=== EXERCISE ===
The listing below is to be written out word for word, minus its images.

────────────────

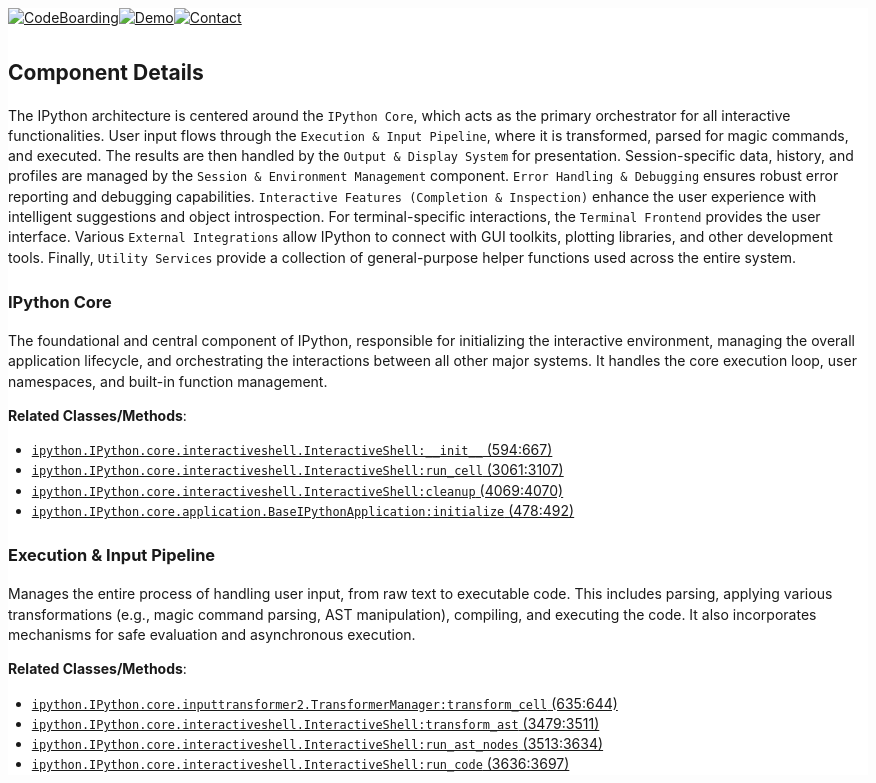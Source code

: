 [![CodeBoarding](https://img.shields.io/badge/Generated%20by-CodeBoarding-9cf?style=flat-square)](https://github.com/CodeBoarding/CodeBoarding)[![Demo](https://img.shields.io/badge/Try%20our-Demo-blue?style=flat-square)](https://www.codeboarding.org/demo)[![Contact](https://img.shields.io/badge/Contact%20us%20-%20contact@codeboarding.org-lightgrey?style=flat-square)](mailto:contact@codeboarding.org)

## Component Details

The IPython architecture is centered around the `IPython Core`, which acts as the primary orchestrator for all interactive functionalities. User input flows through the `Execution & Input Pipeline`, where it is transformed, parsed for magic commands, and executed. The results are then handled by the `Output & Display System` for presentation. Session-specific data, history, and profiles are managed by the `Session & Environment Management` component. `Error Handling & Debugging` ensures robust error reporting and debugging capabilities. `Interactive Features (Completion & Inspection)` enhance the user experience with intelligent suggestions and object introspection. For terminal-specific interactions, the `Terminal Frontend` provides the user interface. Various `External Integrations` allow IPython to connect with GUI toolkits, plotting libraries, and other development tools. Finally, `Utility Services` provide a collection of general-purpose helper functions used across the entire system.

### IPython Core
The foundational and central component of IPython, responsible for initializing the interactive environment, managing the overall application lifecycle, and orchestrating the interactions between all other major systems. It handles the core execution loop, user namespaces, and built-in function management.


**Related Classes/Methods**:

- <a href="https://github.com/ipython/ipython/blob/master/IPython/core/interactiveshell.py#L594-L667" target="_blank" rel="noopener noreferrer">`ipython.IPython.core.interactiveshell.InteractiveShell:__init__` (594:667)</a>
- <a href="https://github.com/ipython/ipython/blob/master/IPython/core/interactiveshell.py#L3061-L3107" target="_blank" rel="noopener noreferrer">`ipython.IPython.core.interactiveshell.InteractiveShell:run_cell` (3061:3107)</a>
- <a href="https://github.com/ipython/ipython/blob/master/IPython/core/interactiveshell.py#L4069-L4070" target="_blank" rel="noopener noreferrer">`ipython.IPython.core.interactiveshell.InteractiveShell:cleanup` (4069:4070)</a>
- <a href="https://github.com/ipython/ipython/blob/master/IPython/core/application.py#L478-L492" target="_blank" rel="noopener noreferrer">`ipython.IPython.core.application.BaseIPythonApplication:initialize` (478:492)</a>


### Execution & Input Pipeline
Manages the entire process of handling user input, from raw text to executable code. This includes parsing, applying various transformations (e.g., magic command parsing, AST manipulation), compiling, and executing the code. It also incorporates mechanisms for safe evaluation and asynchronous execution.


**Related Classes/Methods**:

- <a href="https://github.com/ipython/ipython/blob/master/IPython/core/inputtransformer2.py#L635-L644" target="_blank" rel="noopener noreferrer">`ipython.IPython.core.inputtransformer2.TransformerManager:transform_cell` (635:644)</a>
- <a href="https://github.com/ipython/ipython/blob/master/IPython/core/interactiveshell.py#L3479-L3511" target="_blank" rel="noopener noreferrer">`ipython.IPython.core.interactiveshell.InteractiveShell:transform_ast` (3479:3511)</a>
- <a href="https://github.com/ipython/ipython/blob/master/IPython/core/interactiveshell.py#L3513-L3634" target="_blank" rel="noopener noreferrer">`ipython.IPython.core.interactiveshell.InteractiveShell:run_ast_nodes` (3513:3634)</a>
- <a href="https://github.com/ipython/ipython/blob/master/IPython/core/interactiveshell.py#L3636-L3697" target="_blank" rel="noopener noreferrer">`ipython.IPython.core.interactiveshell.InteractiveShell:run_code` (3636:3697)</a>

────────────────

=== RESPONSE BELOW ===
Source code

: [![CodeBoarding](https://img.shields.io/badge/Generated%20by-CodeBoarding-9cf?style=flat-square)](https://github.com/CodeBoarding/CodeBoarding)[![Demo](https://img.shields.io/badge/Try%20our-Demo-blue?style=flat-square)](https://www.codeboarding.org/demo)[![Contact](https://img.shields.io/badge/Contact%20us%20-%20contact@codeboarding.org-lightgrey?style=flat-square)](mailto:contact@codeboarding.org)

## Component Details

The IPython architecture is centered around the `IPython Core`, which acts as the primary orchestrator for all interactive functionalities. User input flows through the `Execution & Input Pipeline`, where it is transformed, parsed for magic commands, and executed. The results are then handled by the `Output & Display System` for presentation. Session-specific data, history, and profiles are managed by the `Session & Environment Management` component. `Error Handling & Debugging` ensures robust error reporting and debugging capabilities. `Interactive Features (Completion & Inspection)` enhance the user experience with intelligent suggestions and object introspection. For terminal-specific interactions, the `Terminal Frontend` provides the user interface. Various `External Integrations` allow IPython to connect with GUI toolkits, plotting libraries, and other development tools. Finally, `Utility Services` provide a collection of general-purpose helper functions used across the entire system.

### IPython Core
The foundational and central component of IPython, responsible for initializing the interactive environment, managing the overall application lifecycle, and orchestrating the interactions between all other major systems. It handles the core execution loop, user namespaces, and built-in function management.


**Related Classes/Methods**:

- <a href="https://github.com/ipython/ipython/blob/master/IPython/core/interactiveshell.py#L594-L667" target="_blank" rel="noopener noreferrer">`ipython.IPython.core.interactiveshell.InteractiveShell:__init__` (594:667)</a>
- <a href="https://github.com/ipython/ipython/blob/master/IPython/core/interactiveshell.py#L3061-L3107" target="_blank" rel="noopener noreferrer">`ipython.IPython.core.interactiveshell.InteractiveShell:run_cell` (3061:3107)</a>
- <a href="https://github.com/ipython/ipython/blob/master/IPython/core/interactiveshell.py#L4069-L4070" target="_blank" rel="noopener noreferrer">`ipython.IPython.core.interactiveshell.InteractiveShell:cleanup` (4069:4070)</a>
- <a href="https://github.com/ipython/ipython/blob/master/IPython/core/application.py#L478-L492" target="_blank" rel="noopener noreferrer">`ipython.IPython.core.application.BaseIPythonApplication:initialize` (478:492)</a>


### Execution & Input Pipeline
Manages the entire process of handling user input, from raw text to executable code. This includes parsing, applying various transformations (e.g., magic command parsing, AST manipulation), compiling, and executing the code. It also incorporates mechanisms for safe evaluation and asynchronous execution.


**Related Classes/Methods**:

- <a href="https://github.com/ipython/ipython/blob/master/IPython/core/inputtransformer2.py#L635-L644" target="_blank" rel="noopener noreferrer">`ipython.IPython.core.inputtransformer2.TransformerManager:transform_cell` (635:644)</a>
- <a href="https://github.com/ipython/ipython/blob/master/IPython/core/interactiveshell.py#L3479-L3511" target="_blank" rel="noopener noreferrer">`ipython.IPython.core.interactiveshell.InteractiveShell:transform_ast` (3479:3511)</a>
- <a href="https://github.com/ipython/ipython/blob/master/IPython/core/interactiveshell.py#L3513-L3634" target="_blank" rel="noopener noreferrer">`ipython.IPython.core.interactiveshell.InteractiveShell:run_ast_nodes` (3513:3634)</a>
- <a href="https://github.com/ipython/ipython/blob/master/IPython/core/interactiveshell.py#L3636-L3697" target="_blank" rel="noopener noreferrer">`ipython.IPython.core.interactiveshell.InteractiveShell:run_code` (3636:3697)</a>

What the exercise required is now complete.